Constituição trouxe grande avanço, mas até 2003 Código Civil mantinha tratamento discriminatório

09-03-2023

Faz mais de um século que mulheres organizam grandes marchas em defesa de seus direitos, mas não faz nem 35 anos que, no Brasil, a Constituição estabeleceu a igualdade entre elas e os homens.

Isso aconteceu somente em 5 de outubro 1988, quando o Congresso promulgou a sétima Constituição brasileira. Mesmo assim, até o começo dos anos 2000, algumas leis continuaram tratando as mulheres como se fossem cidadãs de segunda classe.

A principal delas era o Código Civil, que ficou em vigor de 1917 até 10 de janeiro de 2003. Em pleno início século 21, essa lei permitia, por exemplo, que o homem anulasse o casamento se descobrisse que sua mulher não era virgem.

O mesmo código impedia que o marido adotasse o sobrenome da esposa e estabelecia que o homem era o chefe da sociedade conjugal –à mulher cabia apenas colaborar com essa função.

Essas regras mudaram somente em 11 de janeiro de 2003, quando passou a valer o novo Código Civil. O que não quer dizer que o tratamento discriminatório tenha deixado de existir de um dia para o outro.

“Apesar da igualdade nas leis, a disparidade entre homens e mulheres ainda está aí nos números de violência de gênero, por exemplo”, afirma a advogada Maria Berenice Dias, desembargadora aposentada e vice-presidente do Instituto Brasileiro de Direito de Família.

“A ideia de que a mulher tem o dever de obediência dentro do casamento persiste até hoje. Qualquer homem que bate na mulher vai dar um jeito de dizer que foi culpa dela: porque não cuidou dos filhos, não fez a janta, cometeu adultério ou qualquer outro motivo”, diz Dias.

“Também havia um número expressivo de absolvições de homens por legítima da defesa da honra. Isso era aceito até pouco tempo atrás”, afirma a desembargadora. “Ao mesmo tempo, o adultério masculino sempre foi visto como motivo de orgulho.”

É por isso que especialistas como a defensora pública Rita de Cássia Gandolpho apontam a Lei Maria da Penha, de 2006, como um marco recente na luta das mulheres por igualdade de direitos.

“[Com a lei], a violência doméstica deixa de ser um conflito privado para exigir intervenção do Estado e da sociedade”, diz Gandolpho, que é coordenadora auxiliar do Nudem (Núcleo de Promoção e Defesa dos Direitos das Mulheres).

É ainda mais recente, de 2015, a lei que introduziu a figura do feminicídio no Código Penal, mas, para Gandolpho, o valor simbólico dessa iniciativa é maior que o prático. “A mera criminalização não resolve o problema”, diz ela. “É importante uma mudança cultural.”

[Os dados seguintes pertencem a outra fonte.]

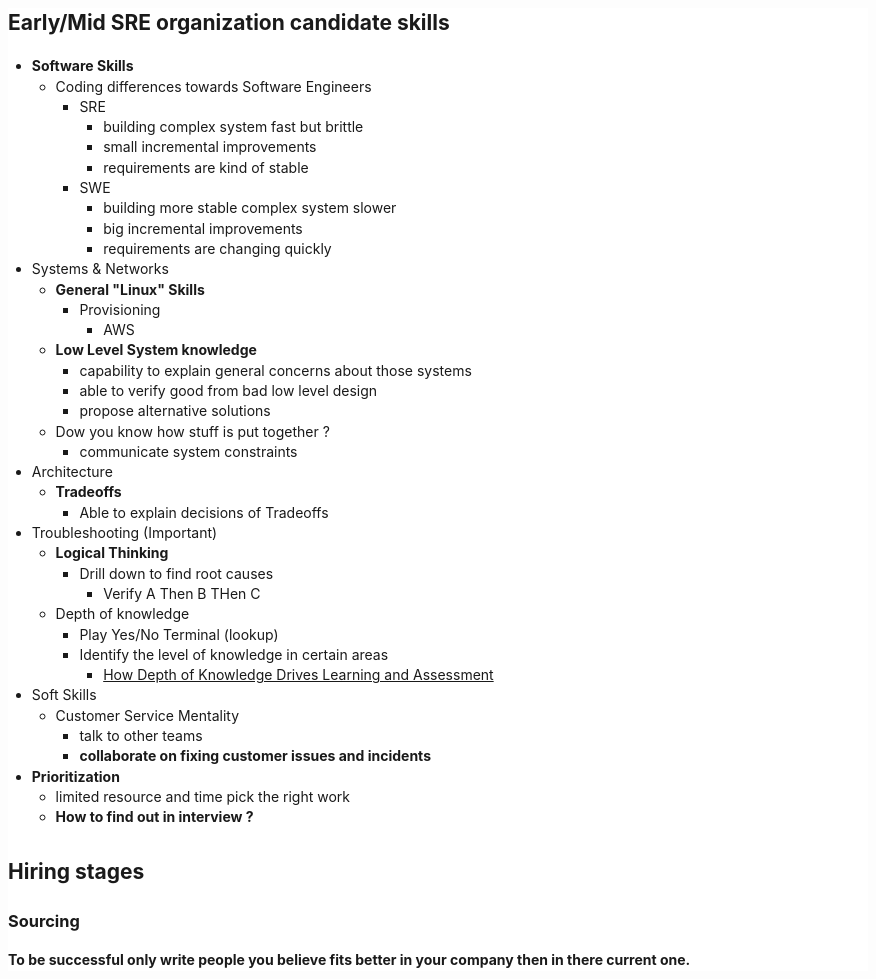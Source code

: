 ## Early/Mid SRE organization candidate skills

* **Software Skills**
  * Coding differences towards Software Engineers
    * SRE 
      * building complex system fast but brittle
      * small incremental improvements
      * requirements are kind of stable
    * SWE
      * building more stable complex system slower
      * big incremental improvements
      * requirements are changing quickly
* Systems & Networks
  * **General "Linux" Skills**
    * Provisioning
      * AWS
  * **Low Level System knowledge**
    * capability to explain general concerns about those systems
    * able to verify good from bad low level design
    * propose alternative solutions
  * Dow you know how stuff is put together ?
    * communicate system constraints
* Architecture
  * **Tradeoffs**
    * Able to explain decisions of Tradeoffs
* Troubleshooting (Important)
  * **Logical Thinking**
    * Drill down to find root causes
      * Verify A Then B THen C
  * Depth of knowledge
    * Play Yes/No Terminal (lookup)
    * Identify the level of knowledge in certain areas
      * [How Depth of Knowledge Drives Learning and Assessment](https://www.thoughtco.com/how-depth-of-knowledge-drives-learning-and-assessment-3194253#:~:text=Depth%20of%20knowledge%20(DOK)%20refers,and%20other%20standards%2Ddriven%20evaluation.)
* Soft Skills
  * Customer Service Mentality
    * talk to other teams
    * **collaborate on fixing customer issues and incidents**
* **Prioritization**
  * limited resource and time pick the right work
  * **How to find out in interview ?**

## Hiring stages

### Sourcing

**To be successful only write people you believe fits better in your company then in there current one.**
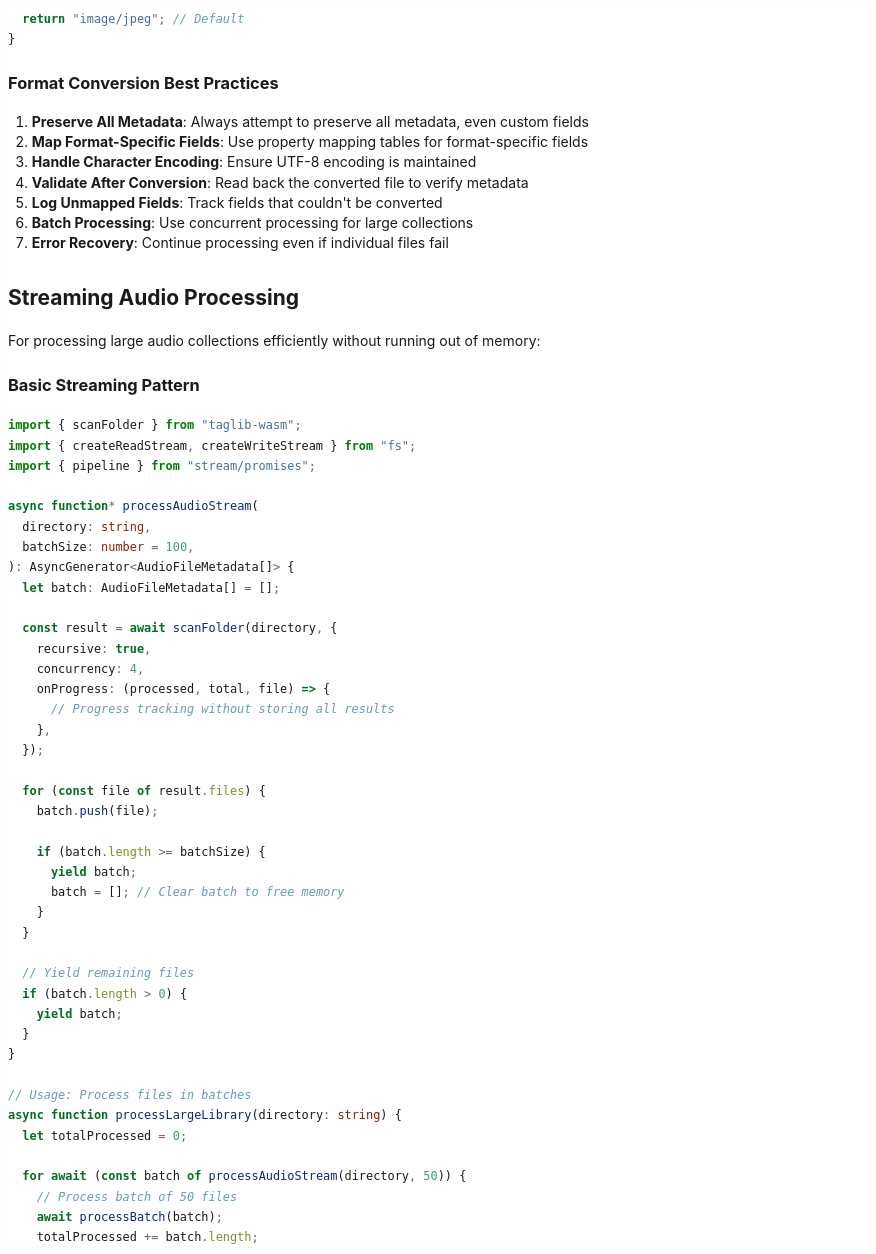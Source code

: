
 ```typescript
  return "image/jpeg"; // Default
}
```

### Format Conversion Best Practices

1. **Preserve All Metadata**: Always attempt to preserve all metadata, even custom fields
2. **Map Format-Specific Fields**: Use property mapping tables for format-specific fields
3. **Handle Character Encoding**: Ensure UTF-8 encoding is maintained
4. **Validate After Conversion**: Read back the converted file to verify metadata
5. **Log Unmapped Fields**: Track fields that couldn't be converted
6. **Batch Processing**: Use concurrent processing for large collections
7. **Error Recovery**: Continue processing even if individual files fail

## Streaming Audio Processing

For processing large audio collections efficiently without running out of memory:

### Basic Streaming Pattern

```typescript
import { scanFolder } from "taglib-wasm";
import { createReadStream, createWriteStream } from "fs";
import { pipeline } from "stream/promises";

async function* processAudioStream(
  directory: string,
  batchSize: number = 100,
): AsyncGenerator<AudioFileMetadata[]> {
  let batch: AudioFileMetadata[] = [];

  const result = await scanFolder(directory, {
    recursive: true,
    concurrency: 4,
    onProgress: (processed, total, file) => {
      // Progress tracking without storing all results
    },
  });

  for (const file of result.files) {
    batch.push(file);

    if (batch.length >= batchSize) {
      yield batch;
      batch = []; // Clear batch to free memory
    }
  }

  // Yield remaining files
  if (batch.length > 0) {
    yield batch;
  }
}

// Usage: Process files in batches
async function processLargeLibrary(directory: string) {
  let totalProcessed = 0;

  for await (const batch of processAudioStream(directory, 50)) {
    // Process batch of 50 files
    await processBatch(batch);
    totalProcessed += batch.length;

```
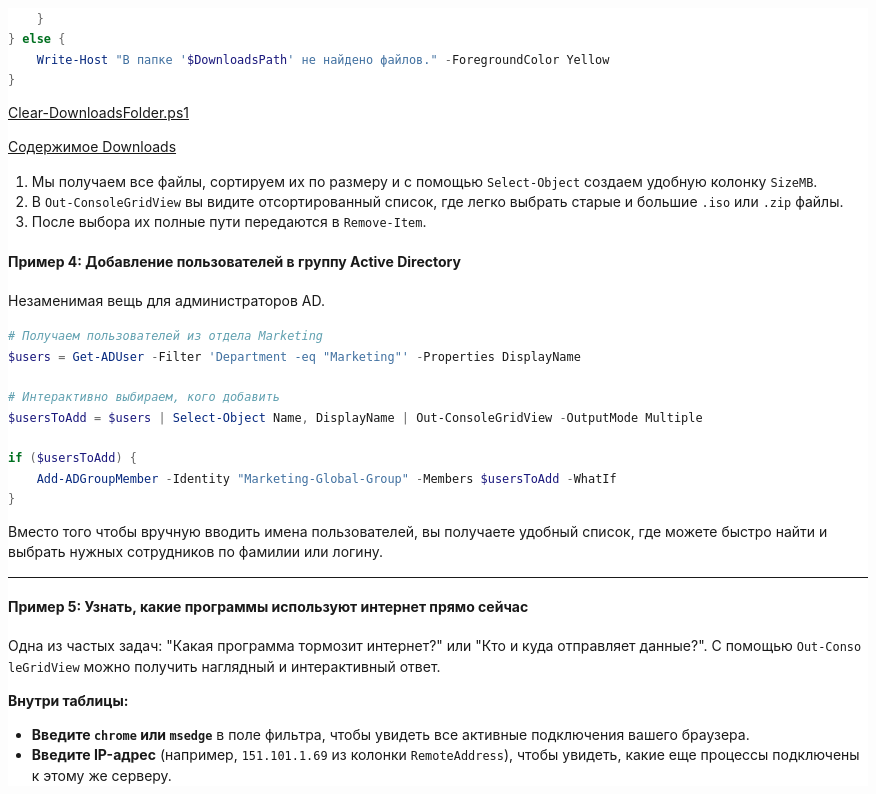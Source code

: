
```powershell
    }
} else {
    Write-Host "В папке '$DownloadsPath' не найдено файлов." -ForegroundColor Yellow
}
```
[Clear-DownloadsFolder.ps1](https://github.com/hypo69/The-Philosophy-of-PowerShell-ru/blob/master/code/scripts/Clear-DownloadsFolder.ps1)

[Содержимое Downloads](https://github.com/user-attachments/assets/e7402188-5ffe-4e11-92ca-6f7eb4da709a)

<video width="600" controls>
  <source src="https://github.com/user-attachments/assets/e7402188-5ffe-4e11-92ca-6f7eb4da709a" type="video/mp4">
  Your browser does not support the video tag.
</video>


1.  Мы получаем все файлы, сортируем их по размеру и с помощью `Select-Object` создаем удобную колонку `SizeMB`.
2.  В `Out-ConsoleGridView` вы видите отсортированный список, где легко выбрать старые и большие `.iso` или `.zip` файлы.
3.  После выбора их полные пути передаются в `Remove-Item`.

#### Пример 4: Добавление пользователей в группу Active Directory

Незаменимая вещь для администраторов AD.

```powershell
# Получаем пользователей из отдела Marketing
$users = Get-ADUser -Filter 'Department -eq "Marketing"' -Properties DisplayName

# Интерактивно выбираем, кого добавить
$usersToAdd = $users | Select-Object Name, DisplayName | Out-ConsoleGridView -OutputMode Multiple

if ($usersToAdd) {
    Add-ADGroupMember -Identity "Marketing-Global-Group" -Members $usersToAdd -WhatIf
}
```

Вместо того чтобы вручную вводить имена пользователей, вы получаете удобный список, где можете быстро найти и выбрать нужных сотрудников по фамилии или логину.



---

#### Пример 5: Узнать, какие программы используют интернет прямо сейчас

Одна из частых задач: "Какая программа тормозит интернет?" или "Кто и куда отправляет данные?". С помощью `Out-ConsoleGridView` можно получить наглядный и интерактивный ответ.

**Внутри таблицы:**
*   **Введите `chrome` или `msedge`** в поле фильтра, чтобы увидеть все активные подключения вашего браузера.
*   **Введите IP-адрес** (например, `151.101.1.69` из колонки `RemoteAddress`), чтобы увидеть, какие еще процессы подключены к этому же серверу.
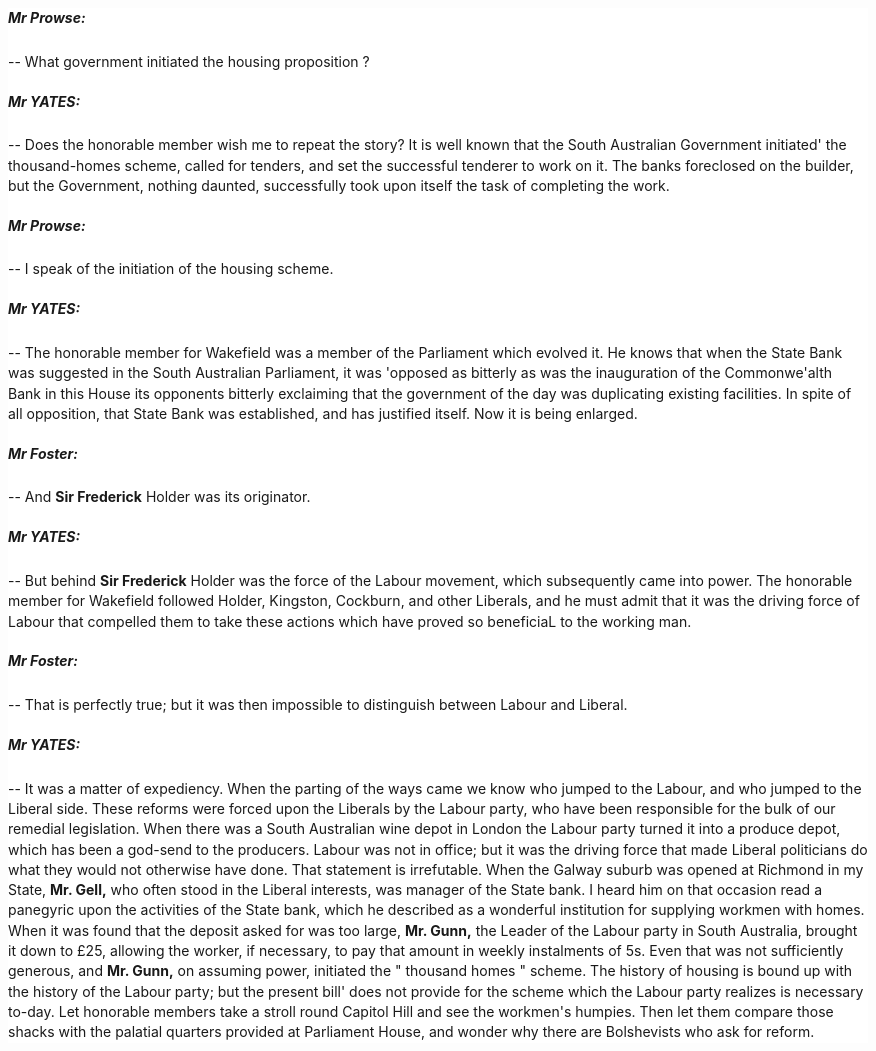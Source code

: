 ##### Mr Prowse:

-- What government initiated the housing proposition ? 

##### Mr YATES:

-- Does the honorable member wish me to repeat the story? It is well known that the South Australian Government initiated' the thousand-homes scheme, called for tenders, and set the successful tenderer to work on it. The banks foreclosed on the builder, but the Government, nothing daunted, successfully took upon itself the task of completing the work. 

##### Mr Prowse:

-- I speak of the initiation of the housing scheme. 

##### Mr YATES:

-- The honorable member for Wakefield was a member of the Parliament which evolved it. He knows that when the State Bank was suggested in the South Australian Parliament, it was 'opposed as bitterly as was the inauguration of the Commonwe'alth Bank in this House its opponents bitterly exclaiming that the government of the day was duplicating existing facilities. In spite of all opposition, that State Bank was established, and has justified itself. Now it is being enlarged. 

##### Mr Foster:

-- And  **Sir Frederick**  Holder was its originator. 

##### Mr YATES:

-- But behind  **Sir Frederick**  Holder was the force of the Labour movement, which subsequently came into power. The honorable member for Wakefield followed Holder, Kingston, Cockburn, and other Liberals, and he must admit that it was the driving force of Labour that compelled them to take these actions which have proved so beneficiaL to the working man. 

##### Mr Foster:

-- That is perfectly true; but it was then impossible to distinguish between Labour and Liberal. 

##### Mr YATES:

-- It was a matter of expediency. When the parting of the ways came we know who jumped to the Labour, and who jumped to the Liberal side. These reforms were forced upon the Liberals by the Labour party, who have been responsible for the bulk of our remedial legislation. When there was a South Australian wine depot in London the Labour party turned it into a produce depot, which has been a god-send to the producers. Labour was not in office; but it was the driving force that made Liberal politicians do what they would not otherwise have done. That statement is irrefutable. When the Galway suburb was opened at Richmond in my State,  **Mr. Gell,**  who often stood in the Liberal interests, was manager of the State bank. I heard him on that occasion read a panegyric upon the activities of the State bank, which he described as a wonderful institution for supplying workmen with homes. When it was found that the deposit asked for was too large,  **Mr. Gunn,**  the Leader of the Labour party in South Australia, brought it down to £25, allowing the worker, if necessary, to pay that amount in weekly instalments of 5s. Even that was not sufficiently generous, and  **Mr. Gunn,**  on assuming power, initiated the " thousand homes " scheme. The history of housing is bound up with the history of the Labour party; but the present bill' does not provide for the scheme which the Labour party realizes is necessary to-day. Let honorable members take a stroll round Capitol Hill and see the workmen's humpies. Then let them compare those shacks with the palatial quarters provided at Parliament House, and wonder why there are Bolshevists who ask for reform.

A discriminação de gênero é tão arraigada no país que, até pouco tempo atrás, o mundo jurídico entendia que o marido poderia exigir relações sexuais de sua esposa –e, caso ela não consentisse, ele poderia forçar o sexo sem risco de ser condenado por estupro.

Essa interpretação só perdeu força com a Constituição, depois com o novo Código Civil e, principalmente, com a Lei Maria da Penha, que incluiu a relação sexual não desejada entre as formas de violência contra a mulher.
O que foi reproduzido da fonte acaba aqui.